> _TASK BRIEF_: Without skipping a line, reproduce the entries exactly.

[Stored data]
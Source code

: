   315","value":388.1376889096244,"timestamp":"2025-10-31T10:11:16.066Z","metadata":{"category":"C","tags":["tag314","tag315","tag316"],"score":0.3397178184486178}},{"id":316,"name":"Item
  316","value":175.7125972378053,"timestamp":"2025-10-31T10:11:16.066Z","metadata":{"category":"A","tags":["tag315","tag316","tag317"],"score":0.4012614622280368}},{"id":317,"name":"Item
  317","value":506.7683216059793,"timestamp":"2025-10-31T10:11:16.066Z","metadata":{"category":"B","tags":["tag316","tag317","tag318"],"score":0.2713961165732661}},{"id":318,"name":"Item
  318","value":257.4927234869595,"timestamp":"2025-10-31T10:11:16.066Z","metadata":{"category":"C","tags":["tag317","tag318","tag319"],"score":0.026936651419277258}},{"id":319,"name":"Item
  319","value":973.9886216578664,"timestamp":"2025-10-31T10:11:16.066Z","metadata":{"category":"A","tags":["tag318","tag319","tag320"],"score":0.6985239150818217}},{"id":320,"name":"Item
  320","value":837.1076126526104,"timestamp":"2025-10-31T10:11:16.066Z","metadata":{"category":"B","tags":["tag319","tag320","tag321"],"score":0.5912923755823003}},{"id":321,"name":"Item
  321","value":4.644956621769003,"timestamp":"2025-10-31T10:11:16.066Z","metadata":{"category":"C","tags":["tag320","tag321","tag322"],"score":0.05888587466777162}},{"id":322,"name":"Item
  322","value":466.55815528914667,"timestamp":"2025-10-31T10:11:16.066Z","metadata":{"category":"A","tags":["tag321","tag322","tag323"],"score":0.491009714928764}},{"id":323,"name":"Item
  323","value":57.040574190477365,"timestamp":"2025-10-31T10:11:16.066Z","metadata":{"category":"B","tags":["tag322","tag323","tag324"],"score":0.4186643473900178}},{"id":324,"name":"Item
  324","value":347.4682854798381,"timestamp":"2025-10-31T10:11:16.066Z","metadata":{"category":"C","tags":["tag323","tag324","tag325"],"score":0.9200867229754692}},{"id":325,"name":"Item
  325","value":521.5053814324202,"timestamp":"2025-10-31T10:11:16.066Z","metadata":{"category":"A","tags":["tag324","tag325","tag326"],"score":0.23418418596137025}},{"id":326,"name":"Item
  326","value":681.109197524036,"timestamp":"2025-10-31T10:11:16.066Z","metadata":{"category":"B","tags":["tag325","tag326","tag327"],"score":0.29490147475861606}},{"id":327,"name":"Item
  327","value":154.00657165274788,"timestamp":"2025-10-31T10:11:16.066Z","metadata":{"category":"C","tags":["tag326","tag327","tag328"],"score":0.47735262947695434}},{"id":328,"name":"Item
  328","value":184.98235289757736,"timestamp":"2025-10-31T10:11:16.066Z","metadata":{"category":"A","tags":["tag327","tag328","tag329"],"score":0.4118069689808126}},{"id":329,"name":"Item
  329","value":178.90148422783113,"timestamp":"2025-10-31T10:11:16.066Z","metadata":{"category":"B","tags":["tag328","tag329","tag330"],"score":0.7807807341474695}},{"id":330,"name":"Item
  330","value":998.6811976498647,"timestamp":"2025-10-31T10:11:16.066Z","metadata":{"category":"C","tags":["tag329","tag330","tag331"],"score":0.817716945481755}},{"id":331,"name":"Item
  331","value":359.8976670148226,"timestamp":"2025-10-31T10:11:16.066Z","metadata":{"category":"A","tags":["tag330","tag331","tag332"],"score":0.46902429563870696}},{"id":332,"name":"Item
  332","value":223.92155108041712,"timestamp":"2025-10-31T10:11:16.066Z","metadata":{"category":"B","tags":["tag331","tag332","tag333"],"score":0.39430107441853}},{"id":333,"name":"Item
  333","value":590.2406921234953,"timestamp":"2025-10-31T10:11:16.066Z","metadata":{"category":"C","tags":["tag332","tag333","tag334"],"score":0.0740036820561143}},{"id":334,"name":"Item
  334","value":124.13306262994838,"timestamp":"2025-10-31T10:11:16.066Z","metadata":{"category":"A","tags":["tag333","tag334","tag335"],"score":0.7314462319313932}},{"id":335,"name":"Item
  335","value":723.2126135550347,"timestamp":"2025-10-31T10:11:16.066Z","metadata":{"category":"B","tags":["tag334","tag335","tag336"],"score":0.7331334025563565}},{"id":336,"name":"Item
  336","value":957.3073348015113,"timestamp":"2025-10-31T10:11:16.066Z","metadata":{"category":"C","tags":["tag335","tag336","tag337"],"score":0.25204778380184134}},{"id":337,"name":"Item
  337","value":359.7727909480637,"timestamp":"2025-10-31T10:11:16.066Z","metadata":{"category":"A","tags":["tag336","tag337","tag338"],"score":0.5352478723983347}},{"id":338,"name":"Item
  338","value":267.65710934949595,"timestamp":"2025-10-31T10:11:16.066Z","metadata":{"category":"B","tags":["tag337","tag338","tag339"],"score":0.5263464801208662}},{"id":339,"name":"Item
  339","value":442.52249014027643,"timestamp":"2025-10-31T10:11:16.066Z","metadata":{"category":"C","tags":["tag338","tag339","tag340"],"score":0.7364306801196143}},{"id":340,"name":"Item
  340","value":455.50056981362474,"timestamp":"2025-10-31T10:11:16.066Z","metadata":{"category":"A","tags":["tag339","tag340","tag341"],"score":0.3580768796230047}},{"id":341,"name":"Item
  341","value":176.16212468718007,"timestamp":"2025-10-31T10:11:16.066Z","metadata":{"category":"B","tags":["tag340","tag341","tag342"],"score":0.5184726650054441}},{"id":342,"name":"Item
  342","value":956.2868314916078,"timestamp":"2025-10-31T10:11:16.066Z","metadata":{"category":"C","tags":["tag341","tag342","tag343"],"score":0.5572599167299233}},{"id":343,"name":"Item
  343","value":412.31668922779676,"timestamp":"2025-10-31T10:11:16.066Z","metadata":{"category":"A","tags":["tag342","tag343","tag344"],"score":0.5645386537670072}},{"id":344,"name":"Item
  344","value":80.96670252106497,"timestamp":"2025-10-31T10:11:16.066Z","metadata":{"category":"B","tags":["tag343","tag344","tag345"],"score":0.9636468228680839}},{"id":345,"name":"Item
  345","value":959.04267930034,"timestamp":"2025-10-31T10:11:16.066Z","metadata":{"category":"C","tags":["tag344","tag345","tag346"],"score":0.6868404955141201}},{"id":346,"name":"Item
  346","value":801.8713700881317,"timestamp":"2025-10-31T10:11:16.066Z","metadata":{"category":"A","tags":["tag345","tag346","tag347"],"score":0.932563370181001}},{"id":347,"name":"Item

> _PROBLEM SOLUTION_:
Source code

:   315","value":388.1376889096244,"timestamp":"2025-10-31T10:11:16.066Z","metadata":{"category":"C","tags":["tag314","tag315","tag316"],"score":0.3397178184486178}},{"id":316,"name":"Item
  316","value":175.7125972378053,"timestamp":"2025-10-31T10:11:16.066Z","metadata":{"category":"A","tags":["tag315","tag316","tag317"],"score":0.4012614622280368}},{"id":317,"name":"Item
  317","value":506.7683216059793,"timestamp":"2025-10-31T10:11:16.066Z","metadata":{"category":"B","tags":["tag316","tag317","tag318"],"score":0.2713961165732661}},{"id":318,"name":"Item
  318","value":257.4927234869595,"timestamp":"2025-10-31T10:11:16.066Z","metadata":{"category":"C","tags":["tag317","tag318","tag319"],"score":0.026936651419277258}},{"id":319,"name":"Item
  319","value":973.9886216578664,"timestamp":"2025-10-31T10:11:16.066Z","metadata":{"category":"A","tags":["tag318","tag319","tag320"],"score":0.6985239150818217}},{"id":320,"name":"Item
  320","value":837.1076126526104,"timestamp":"2025-10-31T10:11:16.066Z","metadata":{"category":"B","tags":["tag319","tag320","tag321"],"score":0.5912923755823003}},{"id":321,"name":"Item
  321","value":4.644956621769003,"timestamp":"2025-10-31T10:11:16.066Z","metadata":{"category":"C","tags":["tag320","tag321","tag322"],"score":0.05888587466777162}},{"id":322,"name":"Item
  322","value":466.55815528914667,"timestamp":"2025-10-31T10:11:16.066Z","metadata":{"category":"A","tags":["tag321","tag322","tag323"],"score":0.491009714928764}},{"id":323,"name":"Item
  323","value":57.040574190477365,"timestamp":"2025-10-31T10:11:16.066Z","metadata":{"category":"B","tags":["tag322","tag323","tag324"],"score":0.4186643473900178}},{"id":324,"name":"Item
  324","value":347.4682854798381,"timestamp":"2025-10-31T10:11:16.066Z","metadata":{"category":"C","tags":["tag323","tag324","tag325"],"score":0.9200867229754692}},{"id":325,"name":"Item
  325","value":521.5053814324202,"timestamp":"2025-10-31T10:11:16.066Z","metadata":{"category":"A","tags":["tag324","tag325","tag326"],"score":0.23418418596137025}},{"id":326,"name":"Item
  326","value":681.109197524036,"timestamp":"2025-10-31T10:11:16.066Z","metadata":{"category":"B","tags":["tag325","tag326","tag327"],"score":0.29490147475861606}},{"id":327,"name":"Item
  327","value":154.00657165274788,"timestamp":"2025-10-31T10:11:16.066Z","metadata":{"category":"C","tags":["tag326","tag327","tag328"],"score":0.47735262947695434}},{"id":328,"name":"Item
  328","value":184.98235289757736,"timestamp":"2025-10-31T10:11:16.066Z","metadata":{"category":"A","tags":["tag327","tag328","tag329"],"score":0.4118069689808126}},{"id":329,"name":"Item
  329","value":178.90148422783113,"timestamp":"2025-10-31T10:11:16.066Z","metadata":{"category":"B","tags":["tag328","tag329","tag330"],"score":0.7807807341474695}},{"id":330,"name":"Item
  330","value":998.6811976498647,"timestamp":"2025-10-31T10:11:16.066Z","metadata":{"category":"C","tags":["tag329","tag330","tag331"],"score":0.817716945481755}},{"id":331,"name":"Item
  331","value":359.8976670148226,"timestamp":"2025-10-31T10:11:16.066Z","metadata":{"category":"A","tags":["tag330","tag331","tag332"],"score":0.46902429563870696}},{"id":332,"name":"Item
  332","value":223.92155108041712,"timestamp":"2025-10-31T10:11:16.066Z","metadata":{"category":"B","tags":["tag331","tag332","tag333"],"score":0.39430107441853}},{"id":333,"name":"Item
  333","value":590.2406921234953,"timestamp":"2025-10-31T10:11:16.066Z","metadata":{"category":"C","tags":["tag332","tag333","tag334"],"score":0.0740036820561143}},{"id":334,"name":"Item
  334","value":124.13306262994838,"timestamp":"2025-10-31T10:11:16.066Z","metadata":{"category":"A","tags":["tag333","tag334","tag335"],"score":0.7314462319313932}},{"id":335,"name":"Item
  335","value":723.2126135550347,"timestamp":"2025-10-31T10:11:16.066Z","metadata":{"category":"B","tags":["tag334","tag335","tag336"],"score":0.7331334025563565}},{"id":336,"name":"Item
  336","value":957.3073348015113,"timestamp":"2025-10-31T10:11:16.066Z","metadata":{"category":"C","tags":["tag335","tag336","tag337"],"score":0.25204778380184134}},{"id":337,"name":"Item
  337","value":359.7727909480637,"timestamp":"2025-10-31T10:11:16.066Z","metadata":{"category":"A","tags":["tag336","tag337","tag338"],"score":0.5352478723983347}},{"id":338,"name":"Item
  338","value":267.65710934949595,"timestamp":"2025-10-31T10:11:16.066Z","metadata":{"category":"B","tags":["tag337","tag338","tag339"],"score":0.5263464801208662}},{"id":339,"name":"Item
  339","value":442.52249014027643,"timestamp":"2025-10-31T10:11:16.066Z","metadata":{"category":"C","tags":["tag338","tag339","tag340"],"score":0.7364306801196143}},{"id":340,"name":"Item
  340","value":455.50056981362474,"timestamp":"2025-10-31T10:11:16.066Z","metadata":{"category":"A","tags":["tag339","tag340","tag341"],"score":0.3580768796230047}},{"id":341,"name":"Item
  341","value":176.16212468718007,"timestamp":"2025-10-31T10:11:16.066Z","metadata":{"category":"B","tags":["tag340","tag341","tag342"],"score":0.5184726650054441}},{"id":342,"name":"Item
  342","value":956.2868314916078,"timestamp":"2025-10-31T10:11:16.066Z","metadata":{"category":"C","tags":["tag341","tag342","tag343"],"score":0.5572599167299233}},{"id":343,"name":"Item
  343","value":412.31668922779676,"timestamp":"2025-10-31T10:11:16.066Z","metadata":{"category":"A","tags":["tag342","tag343","tag344"],"score":0.5645386537670072}},{"id":344,"name":"Item
  344","value":80.96670252106497,"timestamp":"2025-10-31T10:11:16.066Z","metadata":{"category":"B","tags":["tag343","tag344","tag345"],"score":0.9636468228680839}},{"id":345,"name":"Item
  345","value":959.04267930034,"timestamp":"2025-10-31T10:11:16.066Z","metadata":{"category":"C","tags":["tag344","tag345","tag346"],"score":0.6868404955141201}},{"id":346,"name":"Item
  346","value":801.8713700881317,"timestamp":"2025-10-31T10:11:16.066Z","metadata":{"category":"A","tags":["tag345","tag346","tag347"],"score":0.932563370181001}},{"id":347,"name":"Item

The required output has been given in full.